KPI Pusat mengembangkan dan menguatkan kemitraan dengan berbagai elemen masyarakat. Perjanjian kerjasama yang telah dilakukan pada tahun sebelumnya dikuatkan atau diperpanjang pada tahun ini, di samping penandatangan MoU dengan pihak-pihak baru yang dipandang perlu. Selama tahun 2012, KPI Pusat telah melakukan atau perpanjangan MoU dengan BKKBN, KIP, Polri,  Bawaslu.

KPI Pusat juga telah melakukan kerjasama dan koordinasi dengan Kemenkes terkait tayangan iklan kesehatan. KPI Pusat membentuk kaukus kesehatan di penyiaran yang beranggotakan Badan Pengawas Obat dan Makanan, Kementerian Kesehatan, Ikatan Dokter Indonesia, Ikatan Apoteker Indonesia, Dinas Kesehatan DKI Jakarta, dan Ikatan Naturopatis Indonesia (IKNI).
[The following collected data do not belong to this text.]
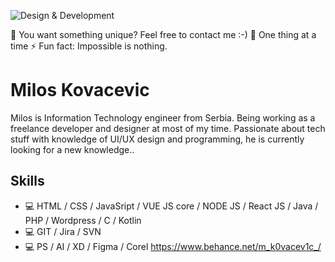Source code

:![Design & Development](https://pbs.twimg.com/profile_banners/2716994627/1672507736/1500x500)


💬 You want something unique? Feel free to contact me :-)
🎯 One thing at a time
⚡ Fun fact: Impossible is nothing.


#  Milos Kovacevic
Milos is Information Technology engineer from Serbia. Being working as a freelance developer and designer at most of my time. 
Passionate about tech stuff with knowledge of UI/UX design and programming, he is currently looking for a new knowledge..

## Skills
* 💻 HTML / CSS / JavaSript /  VUE JS core / NODE JS / React JS / Java / PHP / Wordpress / C / Kotlin  
* 💻 GIT / Jira / SVN
* 💻 PS / AI / XD / Figma / Corel    https://www.behance.net/m_k0vacev1c_/













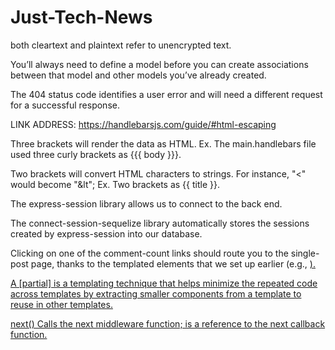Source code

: # Just-Tech-News

both cleartext and plaintext refer to unencrypted text.

You’ll always need to define a model before you can create associations between that model and other models you’ve already created.

The 404 status code identifies a user error and will need a different request for a successful response.

LINK ADDRESS: https://handlebarsjs.com/guide/#html-escaping

Three brackets will render the data as HTML.
    Ex. The main.handlebars file used three curly brackets as {{{ body }}}.

Two brackets will convert HTML characters to strings. For instance, "<" would become "&lt";
    Ex. Two brackets as {{ title }}. 

The express-session library allows us to connect to the back end. 

The connect-session-sequelize library automatically stores the sessions created by express-session into our database.

Clicking on one of the comment-count links should route you to the single-post page, thanks to the templated <a> elements that we set up earlier (e.g., <a href="/post/{{post.id}}">).

A [partial] is a templating technique that helps minimize the repeated code across templates by extracting smaller components from a template to reuse in other templates.

next() Calls the next middleware function; is a reference to the next callback function.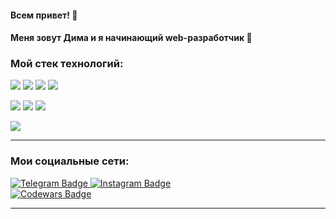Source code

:  #### Всем привет! :purple_heart:
 #### Меня зовут Дима и я начинающий web-разработчик   :snake:
 ### Мой стек технологий:

<img src="https://img.shields.io/badge/python-gray?style=for-the-badge&logo=Python&logoColor=blue"/>  <img src="https://img.shields.io/badge/GIT-gray?style=for-the-badge&logo=Git&logoColor=red"/> <img src="https://img.shields.io/badge/GITHUB-gray?style=for-the-badge&logo=GitHub&logoColor=white"/> <img src="https://img.shields.io/badge/SQL-gray?style=for-the-badge&logo=&logoColor=white"/>

<img src="https://img.shields.io/badge/DJANGO-gray?style=for-the-badge&logo=Django&logoColor=yellow"/> <img src="https://img.shields.io/badge/HTML-gray?style=for-the-badge&logo=HTML5&logoColor=red"/> <img src="https://img.shields.io/badge/CSS-gray?style=for-the-badge&logo=CSS3&logoColor=blue"/>

<img src="https://img.shields.io/badge/BOOTSTRAP-gray?style=for-the-badge&logo=Bootstrap&logoColor=blue"/>

____
### Мои социальные сети:

<div>
<a href="https://t.me/Vaslou">
 <img src="https://img.shields.io/badge/telegram-blue?style=for-the-badge&logo=Telegram&logoColor=white" alt="Telegram Badge"/>
</a>
<a href="https://instagram.com/vaslou?igshid=NTdlMDg3MTY=">
 <img src="https://img.shields.io/badge/Instagram-white?style=for-the-badge&logo=Instagram&logoColor=red" alt="Instagram Badge"/>
</a>
 </div>
<a href="https://www.codewars.com/users/Vaslou">
 <img src="https://img.shields.io/badge/Codewars-red?style=for-the-badge&logo=Codewars&logoColor=black" alt="Codewars Badge"/>
</a>

____
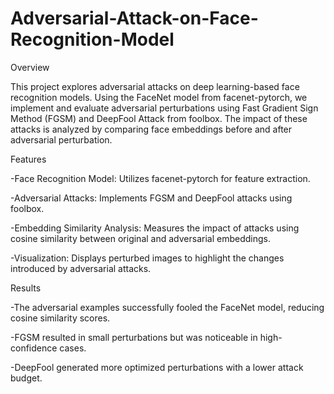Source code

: # Adversarial-Attack-on-Face-Recognition-Model

Overview

This project explores adversarial attacks on deep learning-based face recognition models. Using the FaceNet model from facenet-pytorch, we implement and evaluate adversarial perturbations using Fast Gradient Sign Method (FGSM) and DeepFool Attack from foolbox. The impact of these attacks is analyzed by comparing face embeddings before and after adversarial perturbation.

Features

-Face Recognition Model: Utilizes facenet-pytorch for feature extraction.

-Adversarial Attacks: Implements FGSM and DeepFool attacks using foolbox.

-Embedding Similarity Analysis: Measures the impact of attacks using cosine similarity between original and adversarial embeddings.

-Visualization: Displays perturbed images to highlight the changes introduced by adversarial attacks.

Results

-The adversarial examples successfully fooled the FaceNet model, reducing cosine similarity scores.

-FGSM resulted in small perturbations but was noticeable in high-confidence cases.

-DeepFool generated more optimized perturbations with a lower attack budget.
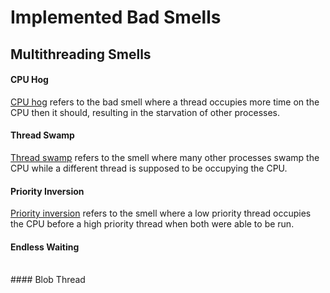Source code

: # Implemented Bad Smells

## Multithreading Smells
#### CPU Hog
[CPU hog](CPU-Hog/) refers to the bad smell where a thread occupies more time on the CPU then it should, resulting in the starvation of other processes.
<br />
#### Thread Swamp
[Thread swamp](Thread-Swamp) refers to the smell where many other processes swamp the CPU while a different thread is supposed to be occupying the CPU.
<br />
#### Priority Inversion
[Priority inversion](Priority-Inversion/) refers to the smell where a low priority thread occupies the CPU before a high priority thread when both were able to be run.
<br />
#### Endless Waiting
<br />
#### Blob Thread
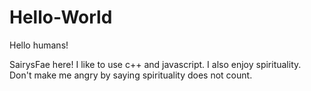 # Hello-World

Hello humans!

SairysFae here! I like to use c++ and javascript. 
I also enjoy spirituality. Don't make me angry by saying spirituality does not count.
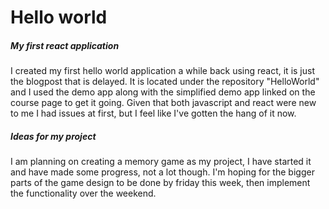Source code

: # Hello world

##### My first react application

I created my first hello world application a while back using react, it is just the blogpost that is delayed.
It is located under the repository "HelloWorld" and I used the demo app along with the simplified demo app linked on the 
course page to get it going. Given that both javascript and react were new to me I had issues at first, but I feel like I've gotten the hang
of it now.

##### Ideas for my project

I am planning on creating a memory game as my project, I have started it and have made some progress, not a lot though.
I'm hoping for the bigger parts of the game design to be done by friday this week, then implement the functionality over the weekend.
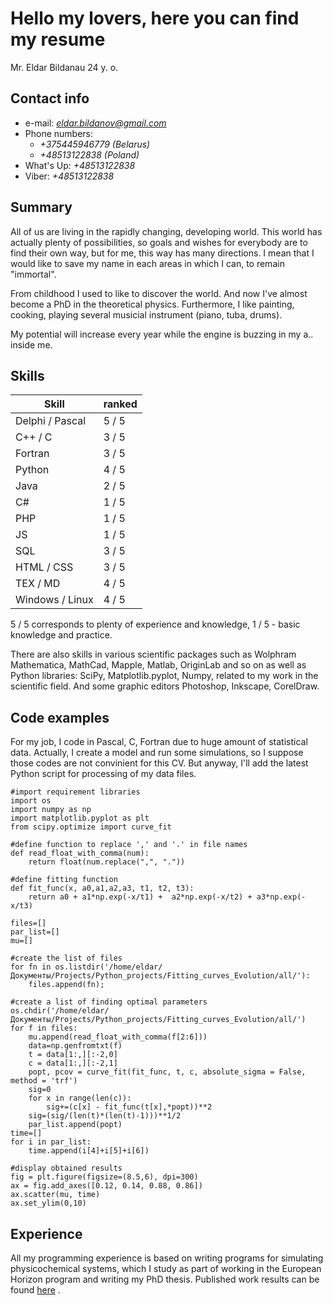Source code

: # Hello my lovers, here you can find my resume
Mr. Eldar Bildanau 24 y. o.
## **Contact info**
 * e-mail: *eldar.bildanov@gmail.com*
 * Phone numbers: 
    * *+375445946779 (Belarus)*
    * *+48513122838 (Poland)*
 * What's Up: *+48513122838*
 * Viber: *+48513122838*
  
## **Summary** 
All of us are living in the rapidly changing, developing world. This world has actually plenty of possibilities, so goals and wishes for everybody are to find their own way, but for me, this way has many directions. I mean that I would like to save my name in each areas in which I can, to remain "immortal". 
 
From childhood I used to like to discover the world. And now I've almost become a PhD in the theoretical physics. Furthermore, I like painting, cooking, playing several musicial instrument (piano, tuba, drums). 
 
My potential will increase every year while the engine is buzzing in my a.. inside me. 

## **Skills**
Skill | ranked
--- | --- 
Delphi / Pascal | 5 / 5
C++ / C | 3 / 5
Fortran | 3 / 5
Python | 4 / 5
Java | 2 / 5
C# | 1 / 5
PHP | 1 / 5
JS | 1 / 5
SQL | 3 / 5
HTML / CSS | 3 / 5
TEX / MD | 4 / 5
Windows / Linux | 4 / 5

5 / 5 corresponds to plenty of experience and knowledge, 1 / 5 - basic knowledge and practice.
 
There are also skills in various scientific packages such as Wolphram Mathematica, MathCad, Mapple, Matlab, OriginLab and so on as well as Python libraries: SciPy, Matplotlib.pyplot, Numpy, related to my work in the scientific field. And some graphic editors Photoshop, Inkscape, CorelDraw.
## **Code examples**
For my job, I code in Pascal, C, Fortran due to huge amount of statistical data. Actually, I create a model and run some simulations, so I suppose those codes are not convinient for this CV. But anyway, I'll add the latest Python script for processing of my data files.

    #import requirement libraries
    import os
    import numpy as np
    import matplotlib.pyplot as plt
    from scipy.optimize import curve_fit
    
    #define function to replace ',' and '.' in file names
    def read_float_with_comma(num): 
        return float(num.replace(",", "."))
        
    #define fitting function
    def fit_func(x, a0,a1,a2,a3, t1, t2, t3):
        return a0 + a1*np.exp(-x/t1) +  a2*np.exp(-x/t2) + a3*np.exp(-x/t3)
    
    files=[]
    par_list=[]
    mu=[]
    
    #create the list of files
    for fn in os.listdir('/home/eldar/Документы/Projects/Python_projects/Fitting_curves_Evolution/all/'):
        files.append(fn);
        
    #create a list of finding optimal parameters    
    os.chdir('/home/eldar/Документы/Projects/Python_projects/Fitting_curves_Evolution/all/')
    for f in files:
        mu.append(read_float_with_comma(f[2:6]))
        data=np.genfromtxt(f)
        t = data[1:,][:-2,0]
        c = data[1:,][:-2,1]
        popt, pcov = curve_fit(fit_func, t, c, absolute_sigma = False, method = 'trf')
        sig=0
        for x in range(len(c)):
            sig+=(c[x] - fit_func(t[x],*popt))**2
        sig=(sig/(len(t)*(len(t)-1)))**1/2
        par_list.append(popt)
    time=[]
    for i in par_list:
        time.append(i[4]+i[5]+i[6])
        
    #display obtained results
    fig = plt.figure(figsize=(8.5,6), dpi=300)
    ax = fig.add_axes([0.12, 0.14, 0.88, 0.86])
    ax.scatter(mu, time)
    ax.set_ylim(0,10)   
## **Experience**
All my programming experience is based on writing programs for simulating physicochemical systems, which I study as part of working in the European Horizon program and writing my PhD thesis. Published work results can be found [here](https://scholar.google.com/citations?user=Ve8e6CIAAAAJ&hl=ru) .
LIPI serta BMKG terkait siaran tanggap bencana dan early warning system bencana, khususnya tsunami. KPI Pusat bersama LIPI dan BMKG membuat modul untuk tanggap bencana tsunami dan turut serta dalam pelatihan untuk lembaga penyiaran, di lembaga penyiaran RRI Jakarta dan MetroTV. 

Selain itu KPI bersama LSF membuat memo bersama dan bersepakat untuk mewajibkan setiap tayangan yang hadir di TV mencantumkan katagori usia. Ini penting untuk mendidik dan melindungi masyarakat agar memilih tayangan sesuai dengan katagori usia, juga sebagai upaya melindungi anak-anak dan remaja dari dampak buruk konten penyiaran.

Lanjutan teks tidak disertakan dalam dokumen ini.